In its review of TurkStat, the Court of Accounts found that “the payments owed by the institution to the Social Security Institution were instead made by the Treasury and Finance Ministry.” This finding indicates that, unlike previous years, Treasury funds were used to cover TurkStat’s 2022 and 2023 obligations. In response, TurkStat stated that it would have sought funds from the Presidential Directorate of Strategy and Budget to cover these costs if notified of the debt by the Treasury, yet no action was taken, leaving these findings in the audit report.
Staffing and expenses double
The Court of Accounts’ 2022 report recorded 3,868 employees at TurkStat. By 2023, this number had risen to 4,121, marking a 6.5% increase in staffing. Personnel costs surged from approximately 607 million Turkish liras in 2022 to 1.24 billion liras in 2023, a 103% increase (1 US dollar = 34.36 Turkish liras).

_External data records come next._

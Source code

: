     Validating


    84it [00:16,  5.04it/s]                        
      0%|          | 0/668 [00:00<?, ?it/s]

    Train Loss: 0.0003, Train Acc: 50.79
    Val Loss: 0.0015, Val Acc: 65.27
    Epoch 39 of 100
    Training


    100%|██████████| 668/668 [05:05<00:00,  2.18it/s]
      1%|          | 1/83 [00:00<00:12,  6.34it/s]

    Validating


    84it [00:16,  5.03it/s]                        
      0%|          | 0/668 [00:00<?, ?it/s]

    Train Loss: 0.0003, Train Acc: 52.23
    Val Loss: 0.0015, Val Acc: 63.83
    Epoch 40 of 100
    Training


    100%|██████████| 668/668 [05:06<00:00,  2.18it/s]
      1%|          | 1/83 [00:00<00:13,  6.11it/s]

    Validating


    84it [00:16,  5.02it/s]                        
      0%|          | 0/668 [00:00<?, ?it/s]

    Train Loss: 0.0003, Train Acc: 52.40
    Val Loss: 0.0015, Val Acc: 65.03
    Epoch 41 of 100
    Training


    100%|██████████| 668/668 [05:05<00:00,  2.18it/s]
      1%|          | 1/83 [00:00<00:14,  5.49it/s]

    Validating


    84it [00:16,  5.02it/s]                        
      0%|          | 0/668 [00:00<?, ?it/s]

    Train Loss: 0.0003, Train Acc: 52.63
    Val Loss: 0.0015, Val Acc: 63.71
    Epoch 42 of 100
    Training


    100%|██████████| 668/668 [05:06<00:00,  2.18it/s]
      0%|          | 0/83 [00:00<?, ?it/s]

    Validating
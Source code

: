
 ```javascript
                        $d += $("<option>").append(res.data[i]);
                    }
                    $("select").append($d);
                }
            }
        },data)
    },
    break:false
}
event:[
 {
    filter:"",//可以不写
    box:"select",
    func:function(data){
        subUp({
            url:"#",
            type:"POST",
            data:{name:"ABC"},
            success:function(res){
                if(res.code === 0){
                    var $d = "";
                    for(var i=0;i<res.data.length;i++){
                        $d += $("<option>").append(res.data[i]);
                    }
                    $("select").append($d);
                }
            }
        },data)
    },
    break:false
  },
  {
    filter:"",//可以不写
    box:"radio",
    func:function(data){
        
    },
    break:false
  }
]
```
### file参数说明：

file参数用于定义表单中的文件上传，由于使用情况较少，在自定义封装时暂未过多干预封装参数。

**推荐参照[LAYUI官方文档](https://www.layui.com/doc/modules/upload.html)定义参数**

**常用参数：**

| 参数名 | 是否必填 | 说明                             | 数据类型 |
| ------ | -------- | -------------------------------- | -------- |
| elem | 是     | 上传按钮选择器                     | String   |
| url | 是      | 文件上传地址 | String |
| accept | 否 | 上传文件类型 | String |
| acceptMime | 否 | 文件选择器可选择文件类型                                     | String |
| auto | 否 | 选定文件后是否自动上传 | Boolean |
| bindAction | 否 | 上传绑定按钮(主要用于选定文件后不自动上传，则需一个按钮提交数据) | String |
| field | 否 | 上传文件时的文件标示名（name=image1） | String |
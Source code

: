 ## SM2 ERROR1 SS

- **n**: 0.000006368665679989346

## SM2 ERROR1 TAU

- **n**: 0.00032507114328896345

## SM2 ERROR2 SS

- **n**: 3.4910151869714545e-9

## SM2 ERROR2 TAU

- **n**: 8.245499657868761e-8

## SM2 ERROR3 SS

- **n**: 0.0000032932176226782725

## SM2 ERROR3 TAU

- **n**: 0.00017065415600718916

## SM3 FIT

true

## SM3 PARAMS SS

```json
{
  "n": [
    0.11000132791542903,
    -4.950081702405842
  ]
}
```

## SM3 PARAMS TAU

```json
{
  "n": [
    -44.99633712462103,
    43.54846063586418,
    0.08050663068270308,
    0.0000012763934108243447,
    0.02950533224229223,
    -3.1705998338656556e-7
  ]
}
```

TurkStat has long been at the center of public criticism for allegedly manipulating statistics, particularly inflation data, in favor of the government, which has led to lower salary increases. The agency, whose figures are used for determining minimum wage levels, pensions, and rental adjustments, reported annual inflation at 64.27% for 2022, yet minimum wage adjustments for 2023 rose by only 54.66%. Despite an initial budget allocation of 1.24 billion liras, TurkStat received supplementary funds, bringing its total spending to 1.65 billion liras.
Potential impact of influence agency bill
Outside of government funding, TurkStat accessed additional resources in 2023 through the EU’s Instrument for Pre-Accession Assistance (IPA), amounting to 328,316 euros, or approximately 8.8 million lirass. These funds supported various services, including publications, data sales, and consulting.
The “agents of influence” bill, proposed twice by the ruling Justice and Development Party (AKP) but withdrawn each time, would criminalize the acceptance of foreign funds for research, such as the EU’s IPA program, if research findings are published. (Mİ/VK)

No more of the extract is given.